Like it or not, trucking is tied at the hip to information technology (IT) of all sorts – from onboard telematics systems on down to ubiquitous “smart phones” almost every driver carriers for both work and personal use.
So when experts in the IT field of endeavor start making predictions as to the kinds of change we’ll experience as such systems evolve, it’s a good opportunity for truckers at least to get a glimpse as to how their operations might be affected.
That’s not to say the good folks at IT consulting and research firm Gartner are infallible; but it does mean that some of the trends they're seeing could significantly impact trucking directly or indirectly over the long term.
OK, then; without any further ado, let’s see what Gartner’s top predictions for IT organizations and IT users are for 2014 and beyond:
The Digital Industrial Revolution — IT is no longer just about the IT function, Gartner said. Instead, IT has become the catalyst for the next phase of innovation in personal and competitive business ecosystems.

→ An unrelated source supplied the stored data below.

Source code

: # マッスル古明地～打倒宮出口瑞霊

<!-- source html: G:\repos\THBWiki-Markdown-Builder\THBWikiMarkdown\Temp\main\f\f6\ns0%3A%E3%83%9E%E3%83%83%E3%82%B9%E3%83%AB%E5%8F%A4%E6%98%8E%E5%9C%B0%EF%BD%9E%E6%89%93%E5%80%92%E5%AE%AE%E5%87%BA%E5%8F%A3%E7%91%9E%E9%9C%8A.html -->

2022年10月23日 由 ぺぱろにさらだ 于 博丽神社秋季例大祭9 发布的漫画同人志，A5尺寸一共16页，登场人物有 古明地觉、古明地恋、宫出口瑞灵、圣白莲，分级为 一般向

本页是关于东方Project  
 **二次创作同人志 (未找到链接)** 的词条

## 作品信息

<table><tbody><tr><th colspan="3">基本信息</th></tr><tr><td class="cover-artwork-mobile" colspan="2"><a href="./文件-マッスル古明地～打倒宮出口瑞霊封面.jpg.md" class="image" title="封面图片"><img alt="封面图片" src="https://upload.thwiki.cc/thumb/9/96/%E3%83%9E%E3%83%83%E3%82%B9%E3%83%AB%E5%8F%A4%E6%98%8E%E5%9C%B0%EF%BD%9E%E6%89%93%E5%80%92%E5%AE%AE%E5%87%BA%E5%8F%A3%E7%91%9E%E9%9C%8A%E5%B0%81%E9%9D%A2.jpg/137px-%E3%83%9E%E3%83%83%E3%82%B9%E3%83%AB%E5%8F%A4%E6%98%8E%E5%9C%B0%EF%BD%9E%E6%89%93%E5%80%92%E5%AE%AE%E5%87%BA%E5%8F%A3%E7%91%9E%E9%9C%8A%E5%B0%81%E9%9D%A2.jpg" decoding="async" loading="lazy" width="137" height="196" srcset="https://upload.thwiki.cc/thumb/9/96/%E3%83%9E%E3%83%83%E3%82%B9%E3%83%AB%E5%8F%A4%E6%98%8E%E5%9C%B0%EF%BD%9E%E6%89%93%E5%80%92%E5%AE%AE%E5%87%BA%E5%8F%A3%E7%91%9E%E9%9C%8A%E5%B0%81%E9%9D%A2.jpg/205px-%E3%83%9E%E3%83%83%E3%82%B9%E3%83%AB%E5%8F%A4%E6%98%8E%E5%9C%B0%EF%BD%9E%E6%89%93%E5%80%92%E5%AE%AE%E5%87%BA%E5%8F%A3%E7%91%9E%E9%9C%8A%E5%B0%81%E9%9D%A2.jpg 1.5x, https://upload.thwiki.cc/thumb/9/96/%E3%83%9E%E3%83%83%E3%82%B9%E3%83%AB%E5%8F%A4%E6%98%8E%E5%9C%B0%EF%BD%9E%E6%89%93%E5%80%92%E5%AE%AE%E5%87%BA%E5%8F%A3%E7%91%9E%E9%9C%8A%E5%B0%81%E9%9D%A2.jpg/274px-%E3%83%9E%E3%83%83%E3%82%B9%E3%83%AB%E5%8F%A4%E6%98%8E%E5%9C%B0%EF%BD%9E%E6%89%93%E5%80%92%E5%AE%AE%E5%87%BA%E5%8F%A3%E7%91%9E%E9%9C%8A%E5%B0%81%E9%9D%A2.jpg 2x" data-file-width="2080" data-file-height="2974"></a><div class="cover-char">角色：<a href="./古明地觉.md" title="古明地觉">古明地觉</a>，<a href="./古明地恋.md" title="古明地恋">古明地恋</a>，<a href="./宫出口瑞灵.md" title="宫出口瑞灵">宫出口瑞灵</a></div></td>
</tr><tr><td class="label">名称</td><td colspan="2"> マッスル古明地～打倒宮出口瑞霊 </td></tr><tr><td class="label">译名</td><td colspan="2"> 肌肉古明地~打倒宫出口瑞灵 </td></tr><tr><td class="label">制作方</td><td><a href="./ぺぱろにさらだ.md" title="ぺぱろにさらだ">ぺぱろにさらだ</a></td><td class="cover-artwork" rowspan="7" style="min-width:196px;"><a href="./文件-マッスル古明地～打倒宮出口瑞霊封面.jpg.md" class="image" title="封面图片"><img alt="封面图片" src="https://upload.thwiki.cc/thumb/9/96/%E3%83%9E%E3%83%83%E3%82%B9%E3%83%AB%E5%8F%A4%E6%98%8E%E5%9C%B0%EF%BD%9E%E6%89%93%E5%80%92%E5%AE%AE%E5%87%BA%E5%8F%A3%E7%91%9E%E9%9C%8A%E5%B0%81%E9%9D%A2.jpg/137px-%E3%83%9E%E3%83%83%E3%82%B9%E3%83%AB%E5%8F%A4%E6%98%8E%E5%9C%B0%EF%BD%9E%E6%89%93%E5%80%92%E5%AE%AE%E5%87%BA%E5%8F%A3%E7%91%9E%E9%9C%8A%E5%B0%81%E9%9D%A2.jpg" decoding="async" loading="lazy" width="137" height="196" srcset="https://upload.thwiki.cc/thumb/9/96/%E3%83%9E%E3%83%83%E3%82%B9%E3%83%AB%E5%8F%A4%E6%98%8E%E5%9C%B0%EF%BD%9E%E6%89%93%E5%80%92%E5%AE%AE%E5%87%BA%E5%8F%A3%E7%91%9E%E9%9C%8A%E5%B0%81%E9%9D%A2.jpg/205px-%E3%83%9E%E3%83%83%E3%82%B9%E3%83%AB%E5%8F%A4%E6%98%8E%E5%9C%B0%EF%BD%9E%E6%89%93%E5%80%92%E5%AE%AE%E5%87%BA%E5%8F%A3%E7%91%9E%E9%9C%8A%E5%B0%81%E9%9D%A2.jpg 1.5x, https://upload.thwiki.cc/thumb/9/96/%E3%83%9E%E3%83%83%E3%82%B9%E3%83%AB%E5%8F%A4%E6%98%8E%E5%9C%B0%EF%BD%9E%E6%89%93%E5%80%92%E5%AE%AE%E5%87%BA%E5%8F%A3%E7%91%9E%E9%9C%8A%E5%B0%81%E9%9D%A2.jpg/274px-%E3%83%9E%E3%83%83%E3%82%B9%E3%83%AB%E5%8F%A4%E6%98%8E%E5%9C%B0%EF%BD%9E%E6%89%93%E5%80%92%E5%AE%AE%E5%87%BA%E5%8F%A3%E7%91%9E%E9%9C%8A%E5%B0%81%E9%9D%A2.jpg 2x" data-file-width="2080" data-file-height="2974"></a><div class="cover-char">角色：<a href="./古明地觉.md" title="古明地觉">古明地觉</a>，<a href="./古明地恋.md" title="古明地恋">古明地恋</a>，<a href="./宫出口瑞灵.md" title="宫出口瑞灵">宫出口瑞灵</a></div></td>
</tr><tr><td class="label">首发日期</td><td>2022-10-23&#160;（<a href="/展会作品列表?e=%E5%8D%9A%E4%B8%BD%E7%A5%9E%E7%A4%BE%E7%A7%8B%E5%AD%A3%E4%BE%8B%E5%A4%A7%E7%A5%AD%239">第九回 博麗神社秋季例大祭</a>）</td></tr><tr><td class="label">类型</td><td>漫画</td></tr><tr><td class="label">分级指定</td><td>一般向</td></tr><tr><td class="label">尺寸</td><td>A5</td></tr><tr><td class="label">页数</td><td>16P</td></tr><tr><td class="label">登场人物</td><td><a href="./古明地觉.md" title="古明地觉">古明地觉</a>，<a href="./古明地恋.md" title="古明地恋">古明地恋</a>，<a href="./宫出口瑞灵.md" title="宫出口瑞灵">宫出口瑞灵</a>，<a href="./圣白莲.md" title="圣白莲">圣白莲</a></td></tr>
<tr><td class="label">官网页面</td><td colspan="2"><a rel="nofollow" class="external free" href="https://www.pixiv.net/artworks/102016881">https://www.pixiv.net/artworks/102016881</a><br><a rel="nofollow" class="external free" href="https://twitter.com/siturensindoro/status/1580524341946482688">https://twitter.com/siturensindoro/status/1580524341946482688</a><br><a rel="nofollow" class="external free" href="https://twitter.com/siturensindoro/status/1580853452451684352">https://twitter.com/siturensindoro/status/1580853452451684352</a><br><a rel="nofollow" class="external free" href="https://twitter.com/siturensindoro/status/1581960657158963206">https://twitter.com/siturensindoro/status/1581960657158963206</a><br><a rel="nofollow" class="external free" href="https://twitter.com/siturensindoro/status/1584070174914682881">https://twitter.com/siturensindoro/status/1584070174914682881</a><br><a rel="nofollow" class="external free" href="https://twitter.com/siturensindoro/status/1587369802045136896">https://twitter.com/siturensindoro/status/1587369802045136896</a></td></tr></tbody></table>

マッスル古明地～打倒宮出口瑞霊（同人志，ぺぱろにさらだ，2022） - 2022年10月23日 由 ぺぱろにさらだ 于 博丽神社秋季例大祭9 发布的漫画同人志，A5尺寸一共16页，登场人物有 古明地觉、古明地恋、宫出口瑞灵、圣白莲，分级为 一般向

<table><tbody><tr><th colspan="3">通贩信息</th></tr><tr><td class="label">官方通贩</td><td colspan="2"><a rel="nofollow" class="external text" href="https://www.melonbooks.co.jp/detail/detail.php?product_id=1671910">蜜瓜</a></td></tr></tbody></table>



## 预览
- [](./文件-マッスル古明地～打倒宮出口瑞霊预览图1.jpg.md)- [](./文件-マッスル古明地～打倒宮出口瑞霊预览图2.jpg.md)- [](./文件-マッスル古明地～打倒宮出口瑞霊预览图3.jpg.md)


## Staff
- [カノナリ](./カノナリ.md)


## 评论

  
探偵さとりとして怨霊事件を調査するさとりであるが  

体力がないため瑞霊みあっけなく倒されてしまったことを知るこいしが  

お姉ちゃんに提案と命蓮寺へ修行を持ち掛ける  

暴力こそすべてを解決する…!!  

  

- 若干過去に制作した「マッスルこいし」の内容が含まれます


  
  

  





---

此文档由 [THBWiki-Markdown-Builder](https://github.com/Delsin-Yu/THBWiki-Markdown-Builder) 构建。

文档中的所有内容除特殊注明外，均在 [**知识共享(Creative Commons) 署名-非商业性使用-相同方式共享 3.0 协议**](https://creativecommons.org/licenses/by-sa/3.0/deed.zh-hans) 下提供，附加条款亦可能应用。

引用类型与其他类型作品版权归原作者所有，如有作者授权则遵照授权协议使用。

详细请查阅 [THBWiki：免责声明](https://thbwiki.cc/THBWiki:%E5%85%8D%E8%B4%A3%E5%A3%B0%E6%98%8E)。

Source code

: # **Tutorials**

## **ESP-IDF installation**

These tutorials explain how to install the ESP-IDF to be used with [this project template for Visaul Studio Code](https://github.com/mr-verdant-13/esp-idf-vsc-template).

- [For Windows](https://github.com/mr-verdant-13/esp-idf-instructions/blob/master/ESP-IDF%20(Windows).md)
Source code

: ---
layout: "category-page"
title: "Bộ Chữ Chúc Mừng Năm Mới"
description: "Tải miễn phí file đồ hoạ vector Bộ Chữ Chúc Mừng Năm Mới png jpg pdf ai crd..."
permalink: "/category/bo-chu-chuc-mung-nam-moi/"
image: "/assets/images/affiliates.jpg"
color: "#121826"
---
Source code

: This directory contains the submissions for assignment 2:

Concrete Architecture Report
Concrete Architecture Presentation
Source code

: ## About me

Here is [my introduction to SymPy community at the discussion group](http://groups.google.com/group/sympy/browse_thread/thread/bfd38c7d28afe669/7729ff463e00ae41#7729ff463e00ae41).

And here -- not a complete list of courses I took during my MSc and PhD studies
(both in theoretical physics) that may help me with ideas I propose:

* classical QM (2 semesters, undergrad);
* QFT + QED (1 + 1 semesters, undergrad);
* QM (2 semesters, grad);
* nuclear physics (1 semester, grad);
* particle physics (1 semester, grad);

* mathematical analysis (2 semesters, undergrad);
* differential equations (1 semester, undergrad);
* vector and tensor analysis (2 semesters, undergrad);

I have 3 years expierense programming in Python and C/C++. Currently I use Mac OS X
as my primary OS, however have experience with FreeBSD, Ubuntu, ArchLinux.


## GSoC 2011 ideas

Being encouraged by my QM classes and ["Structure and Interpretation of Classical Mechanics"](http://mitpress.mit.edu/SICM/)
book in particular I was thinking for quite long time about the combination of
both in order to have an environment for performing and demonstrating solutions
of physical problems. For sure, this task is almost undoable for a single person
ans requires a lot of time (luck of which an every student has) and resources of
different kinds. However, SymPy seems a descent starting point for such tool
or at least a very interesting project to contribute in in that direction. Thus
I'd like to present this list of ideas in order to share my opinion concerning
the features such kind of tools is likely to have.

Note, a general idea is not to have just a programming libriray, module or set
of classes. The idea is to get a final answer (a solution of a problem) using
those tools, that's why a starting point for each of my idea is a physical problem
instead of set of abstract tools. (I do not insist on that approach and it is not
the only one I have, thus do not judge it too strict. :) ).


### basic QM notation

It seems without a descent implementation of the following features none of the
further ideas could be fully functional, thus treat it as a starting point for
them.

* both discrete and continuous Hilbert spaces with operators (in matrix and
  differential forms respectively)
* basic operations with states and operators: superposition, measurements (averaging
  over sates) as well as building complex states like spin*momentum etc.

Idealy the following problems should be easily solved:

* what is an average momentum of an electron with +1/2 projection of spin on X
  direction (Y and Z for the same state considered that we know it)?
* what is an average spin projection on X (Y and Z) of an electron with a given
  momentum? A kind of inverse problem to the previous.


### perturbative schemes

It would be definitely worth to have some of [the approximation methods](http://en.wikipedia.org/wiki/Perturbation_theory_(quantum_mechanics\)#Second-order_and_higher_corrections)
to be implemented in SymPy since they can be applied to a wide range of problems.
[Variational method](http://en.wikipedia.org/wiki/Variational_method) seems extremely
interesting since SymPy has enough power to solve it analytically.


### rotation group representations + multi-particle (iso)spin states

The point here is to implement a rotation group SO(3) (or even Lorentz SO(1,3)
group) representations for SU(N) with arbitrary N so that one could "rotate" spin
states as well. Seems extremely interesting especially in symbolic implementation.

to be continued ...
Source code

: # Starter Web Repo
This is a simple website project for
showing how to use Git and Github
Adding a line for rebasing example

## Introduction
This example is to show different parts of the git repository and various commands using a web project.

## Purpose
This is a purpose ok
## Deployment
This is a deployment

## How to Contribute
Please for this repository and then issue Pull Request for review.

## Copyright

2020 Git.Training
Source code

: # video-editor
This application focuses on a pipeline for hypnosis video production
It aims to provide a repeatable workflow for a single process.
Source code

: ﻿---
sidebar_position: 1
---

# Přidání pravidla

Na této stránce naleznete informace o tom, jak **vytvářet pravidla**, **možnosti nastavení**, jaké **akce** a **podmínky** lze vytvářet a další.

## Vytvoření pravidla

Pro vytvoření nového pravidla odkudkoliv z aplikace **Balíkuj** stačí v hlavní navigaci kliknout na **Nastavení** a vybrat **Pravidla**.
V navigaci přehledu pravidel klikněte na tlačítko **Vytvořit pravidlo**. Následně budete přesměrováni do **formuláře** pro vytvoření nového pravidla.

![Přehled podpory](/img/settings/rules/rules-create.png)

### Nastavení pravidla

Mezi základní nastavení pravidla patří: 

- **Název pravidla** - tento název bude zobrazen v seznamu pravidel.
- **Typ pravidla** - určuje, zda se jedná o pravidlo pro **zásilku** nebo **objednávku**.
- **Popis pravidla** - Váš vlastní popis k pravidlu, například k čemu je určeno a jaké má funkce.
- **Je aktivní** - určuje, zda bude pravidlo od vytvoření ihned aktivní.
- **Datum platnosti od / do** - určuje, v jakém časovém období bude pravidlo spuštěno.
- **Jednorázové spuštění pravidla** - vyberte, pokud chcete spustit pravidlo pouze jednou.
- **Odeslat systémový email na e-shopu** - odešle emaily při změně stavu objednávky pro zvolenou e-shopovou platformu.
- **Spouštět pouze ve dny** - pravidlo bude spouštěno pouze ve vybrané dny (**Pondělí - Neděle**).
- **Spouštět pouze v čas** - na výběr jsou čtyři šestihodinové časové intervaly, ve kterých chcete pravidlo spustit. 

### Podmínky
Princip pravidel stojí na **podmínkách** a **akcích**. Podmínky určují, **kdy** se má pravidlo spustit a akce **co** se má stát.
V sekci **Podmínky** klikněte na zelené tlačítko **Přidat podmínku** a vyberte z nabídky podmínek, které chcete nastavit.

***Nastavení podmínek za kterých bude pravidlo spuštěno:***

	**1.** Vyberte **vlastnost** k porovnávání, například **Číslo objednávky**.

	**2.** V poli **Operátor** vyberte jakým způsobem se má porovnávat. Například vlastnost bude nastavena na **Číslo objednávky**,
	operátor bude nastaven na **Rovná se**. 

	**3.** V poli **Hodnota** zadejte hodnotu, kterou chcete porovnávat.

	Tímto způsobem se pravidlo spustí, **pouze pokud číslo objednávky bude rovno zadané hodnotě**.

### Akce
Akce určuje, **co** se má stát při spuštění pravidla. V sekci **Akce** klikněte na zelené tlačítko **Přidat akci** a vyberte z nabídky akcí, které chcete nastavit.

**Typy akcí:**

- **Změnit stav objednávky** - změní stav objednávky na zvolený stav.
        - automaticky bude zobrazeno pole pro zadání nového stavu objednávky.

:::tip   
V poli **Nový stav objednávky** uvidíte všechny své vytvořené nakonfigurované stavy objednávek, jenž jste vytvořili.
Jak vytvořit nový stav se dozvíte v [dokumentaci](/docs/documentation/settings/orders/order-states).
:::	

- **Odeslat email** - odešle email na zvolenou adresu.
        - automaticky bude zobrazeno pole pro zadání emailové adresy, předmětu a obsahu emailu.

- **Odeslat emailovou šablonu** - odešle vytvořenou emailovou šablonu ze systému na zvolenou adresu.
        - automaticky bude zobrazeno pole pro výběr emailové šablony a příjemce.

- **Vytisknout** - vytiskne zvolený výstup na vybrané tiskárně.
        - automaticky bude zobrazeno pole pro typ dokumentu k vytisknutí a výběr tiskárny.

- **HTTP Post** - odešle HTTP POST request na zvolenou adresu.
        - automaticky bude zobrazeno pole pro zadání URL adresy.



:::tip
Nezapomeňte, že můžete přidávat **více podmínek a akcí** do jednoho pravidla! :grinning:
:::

One place where this is evident is in the beginnings of a "Digital Industrial Revolution" as they callitthat threatens to reshape how physical goods are created using 3D printing.
By 2018, 3D printing will result in the loss of at least $100 billion per year in intellectual property globally -- and Gartner thinks atleast one major western manufacturer will claim to have had intellectual property (IP) stolen for a mainstream product by thieves using 3D printers who will likely reside in those same western markets rather than in Asia by 2015.
[Think this doesn’t affect trucking? Then imagine a host of truck parts being crafted by 3D scanners. Maybe they work fine … or maybe they don’t.]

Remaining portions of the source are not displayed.